LMNTRIX® for IOT/OT
The LMNTRIX architecture and technology stack provides complete support for ICS/SCADA environments.
The LMNTRIX multi-vector and holistic architecture detects any threat to the SCADA application, process or network, providing granular visibility of SCADA traffic and facilitating attack forensics:
- We monitor and record all SCADA activity out-of-band and independent of the ability of SCADA devices to send logs
- We baseline normal behavior and alert on deviations from the baseline to prevent undesired network operations based upon policy
- With our integrated network and endpoint threat forensics together with deceptions everywhere we reveal the entire sequence of an attack event
- All security and events related to our architecture are centrally managed, providing a complete view across your enterprise and control networks
- We support the industry’s most extensive support of ICS/SCADA-specific protocols including BACNet, DNP3, IEC-60870-5-104, IEC 60870-6 (ICCP), IEC 61850, MMS, Modbus, OPC, Profinet, S7 (Siemens) and many others
- We detect and prevent exploits of ICS vulnerabilities with SCADA IDS signatures and on the endpoint using exploit prevention using hardware assisted control flow integrity (HA-CFI), closing the window of exposure between vulnerable and patched systems.

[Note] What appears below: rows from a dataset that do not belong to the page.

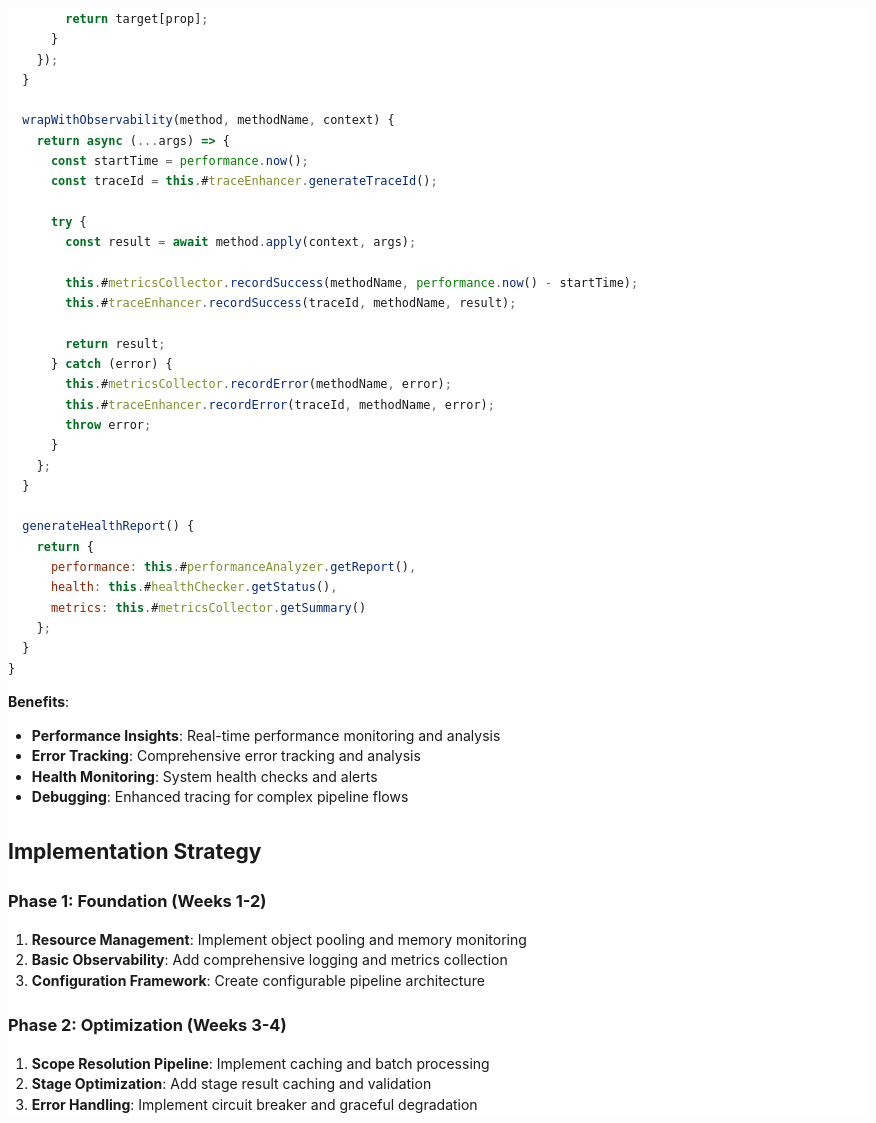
 ```javascript
        return target[prop];
      }
    });
  }
  
  wrapWithObservability(method, methodName, context) {
    return async (...args) => {
      const startTime = performance.now();
      const traceId = this.#traceEnhancer.generateTraceId();
      
      try {
        const result = await method.apply(context, args);
        
        this.#metricsCollector.recordSuccess(methodName, performance.now() - startTime);
        this.#traceEnhancer.recordSuccess(traceId, methodName, result);
        
        return result;
      } catch (error) {
        this.#metricsCollector.recordError(methodName, error);
        this.#traceEnhancer.recordError(traceId, methodName, error);
        throw error;
      }
    };
  }
  
  generateHealthReport() {
    return {
      performance: this.#performanceAnalyzer.getReport(),
      health: this.#healthChecker.getStatus(),
      metrics: this.#metricsCollector.getSummary()
    };
  }
}
```

**Benefits**:
- **Performance Insights**: Real-time performance monitoring and analysis
- **Error Tracking**: Comprehensive error tracking and analysis
- **Health Monitoring**: System health checks and alerts
- **Debugging**: Enhanced tracing for complex pipeline flows

## Implementation Strategy

### Phase 1: Foundation (Weeks 1-2)
1. **Resource Management**: Implement object pooling and memory monitoring
2. **Basic Observability**: Add comprehensive logging and metrics collection
3. **Configuration Framework**: Create configurable pipeline architecture

### Phase 2: Optimization (Weeks 3-4)
1. **Scope Resolution Pipeline**: Implement caching and batch processing
2. **Stage Optimization**: Add stage result caching and validation
3. **Error Handling**: Implement circuit breaker and graceful degradation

- We detect lateral movement using SCADA specific deceptions
- We recommend our software component (agent) installed on all Corporate endpoints in Prevention Mode. Software component (agent) installed on all PCN endpoints (Control/HMI Servers) in Detection Mode only – Not Prevention.
- It can be installed on any device permitted that supports Windows, Linux, Mac and Solaris. Recommended but not required on Control Servers and HMIs. Not recommend on any other PCS components.

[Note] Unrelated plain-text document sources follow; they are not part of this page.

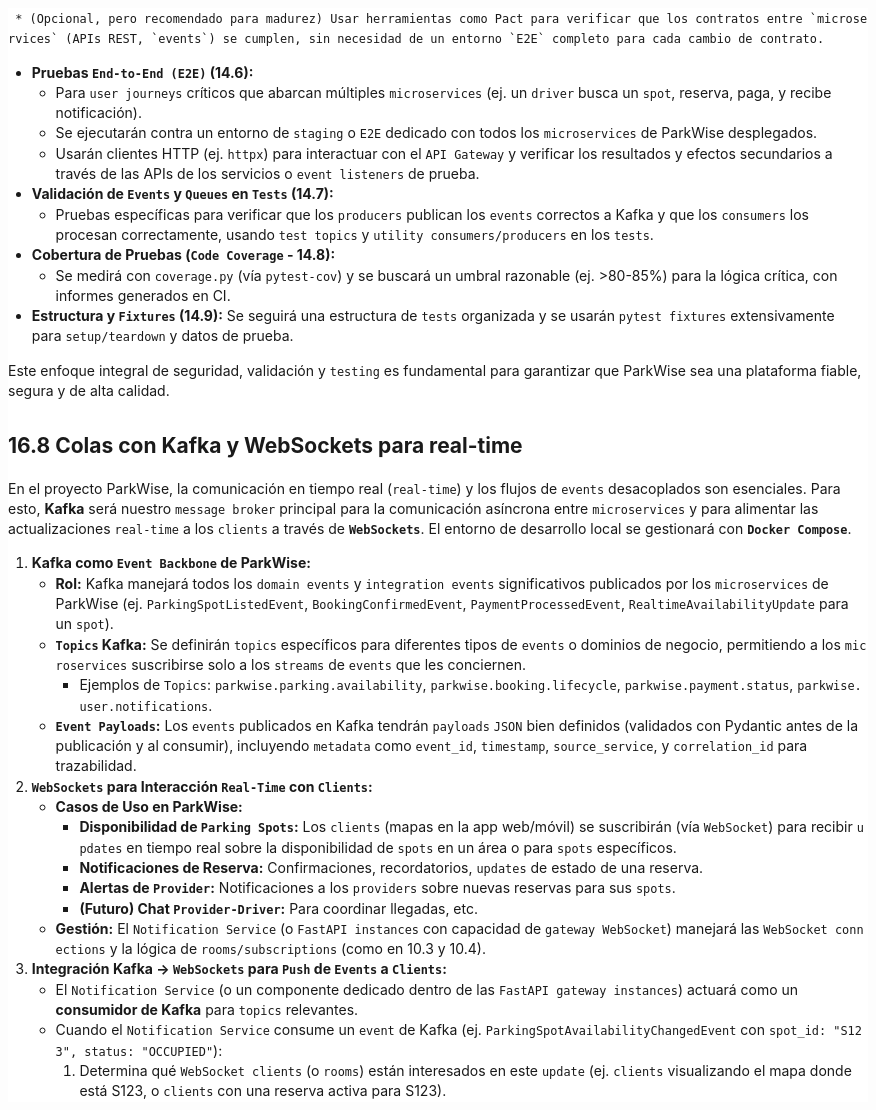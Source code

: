      * (Opcional, pero recomendado para madurez) Usar herramientas como Pact para verificar que los contratos entre `microservices` (APIs REST, `events`) se cumplen, sin necesidad de un entorno `E2E` completo para cada cambio de contrato.
   * **Pruebas `End-to-End (E2E)` (14.6):**
     * Para `user journeys` críticos que abarcan múltiples `microservices` (ej. un `driver` busca un `spot`, reserva, paga, y recibe notificación).
     * Se ejecutarán contra un entorno de `staging` o `E2E` dedicado con todos los `microservices` de ParkWise desplegados.
     * Usarán clientes HTTP (ej. `httpx`) para interactuar con el `API Gateway` y verificar los resultados y efectos secundarios a través de las APIs de los servicios o `event listeners` de prueba.
   * **Validación de `Events` y `Queues` en `Tests` (14.7):**
     * Pruebas específicas para verificar que los `producers` publican los `events` correctos a Kafka y que los `consumers` los procesan correctamente, usando `test topics` y `utility consumers/producers` en los `tests`.
   * **Cobertura de Pruebas (`Code Coverage` - 14.8):**
     * Se medirá con `coverage.py` (vía `pytest-cov`) y se buscará un umbral razonable (ej. >80-85%) para la lógica crítica, con informes generados en CI.
   * **Estructura y `Fixtures` (14.9):** Se seguirá una estructura de `tests` organizada y se usarán `pytest fixtures` extensivamente para `setup/teardown` y datos de prueba.

Este enfoque integral de seguridad, validación y `testing` es fundamental para garantizar que ParkWise sea una plataforma fiable, segura y de alta calidad.



## 16.8 Colas con Kafka y WebSockets para real-time



En el proyecto ParkWise, la comunicación en tiempo real (`real-time`) y los flujos de `events` desacoplados son esenciales. Para esto, **Kafka** será nuestro `message broker` principal para la comunicación asíncrona entre `microservices` y para alimentar las actualizaciones `real-time` a los `clients` a través de **`WebSockets`**. El entorno de desarrollo local se gestionará con **`Docker Compose`**.

1. **Kafka como `Event Backbone` de ParkWise:**
   * **Rol:** Kafka manejará todos los `domain events` y `integration events` significativos publicados por los `microservices` de ParkWise (ej. `ParkingSpotListedEvent`, `BookingConfirmedEvent`, `PaymentProcessedEvent`, `RealtimeAvailabilityUpdate` para un `spot`).
   * **`Topics` Kafka:** Se definirán `topics` específicos para diferentes tipos de `events` o dominios de negocio, permitiendo a los `microservices` suscribirse solo a los `streams` de `events` que les conciernen.
     * Ejemplos de `Topics`: `parkwise.parking.availability`, `parkwise.booking.lifecycle`, `parkwise.payment.status`, `parkwise.user.notifications`.
   * **`Event Payloads`:** Los `events` publicados en Kafka tendrán `payloads` `JSON` bien definidos (validados con Pydantic antes de la publicación y al consumir), incluyendo `metadata` como `event_id`, `timestamp`, `source_service`, y `correlation_id` para trazabilidad.
2. **`WebSockets` para Interacción `Real-Time` con `Clients`:**
   * **Casos de Uso en ParkWise:**
     * **Disponibilidad de `Parking Spots`:** Los `clients` (mapas en la app web/móvil) se suscribirán (vía `WebSocket`) para recibir `updates` en tiempo real sobre la disponibilidad de `spots` en un área o para `spots` específicos.
     * **Notificaciones de Reserva:** Confirmaciones, recordatorios, `updates` de estado de una reserva.
     * **Alertas de `Provider`:** Notificaciones a los `providers` sobre nuevas reservas para sus `spots`.
     * **(Futuro) Chat `Provider-Driver`:** Para coordinar llegadas, etc.
   * **Gestión:** El `Notification Service` (o `FastAPI instances` con capacidad de `gateway WebSocket`) manejará las `WebSocket connections` y la lógica de `rooms/subscriptions` (como en 10.3 y 10.4).
3. **Integración Kafka -> `WebSockets` para `Push` de `Events` a `Clients`:**
   * El `Notification Service` (o un componente dedicado dentro de las `FastAPI gateway instances`) actuará como un **consumidor de Kafka** para `topics` relevantes.
   * Cuando el `Notification Service` consume un `event` de Kafka (ej. `ParkingSpotAvailabilityChangedEvent` con `spot_id: "S123", status: "OCCUPIED"`):
     1. Determina qué `WebSocket clients` (o `rooms`) están interesados en este `update` (ej. `clients` visualizando el mapa donde está S123, o `clients` con una reserva activa para S123).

- Our network sensors can utilise a full range of threat detection capabilities including deceptions, IDS, anti-malware, and sandboxing to detect inbound threats to SCADA networks
In summary our architecture provides a complete IT-OT security solution that protects the corporate network past the perimeter, the bridge between IT and OT networks and operator workstations and SCADA devices within the OT network.